- **PROBLEM TO WORK ON**
Find every line below where the string "VENV" shows up, and copy those lines.
□ □ □ □ □ □ □
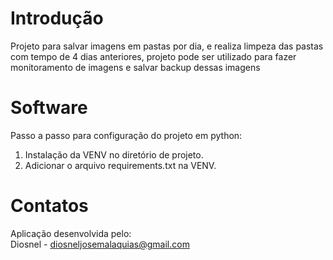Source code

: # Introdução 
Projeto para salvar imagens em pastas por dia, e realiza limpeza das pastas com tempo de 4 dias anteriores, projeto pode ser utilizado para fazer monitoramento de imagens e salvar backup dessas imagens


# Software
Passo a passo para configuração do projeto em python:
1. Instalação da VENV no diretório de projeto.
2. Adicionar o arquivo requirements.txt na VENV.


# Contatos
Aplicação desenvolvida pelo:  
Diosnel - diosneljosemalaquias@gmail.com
□ □ □ □ □ □ □
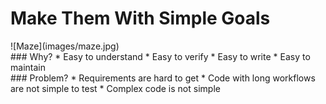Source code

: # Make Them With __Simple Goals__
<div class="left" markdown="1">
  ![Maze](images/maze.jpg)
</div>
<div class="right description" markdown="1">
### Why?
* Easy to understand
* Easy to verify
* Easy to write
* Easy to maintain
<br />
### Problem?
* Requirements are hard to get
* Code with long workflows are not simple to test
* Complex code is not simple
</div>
□ □ □ □ □ □ □
- **ANSWER TO THIS TASK**
1. Instalação da VENV no diretório de projeto.
2. Adicionar o arquivo requirements.txt na VENV.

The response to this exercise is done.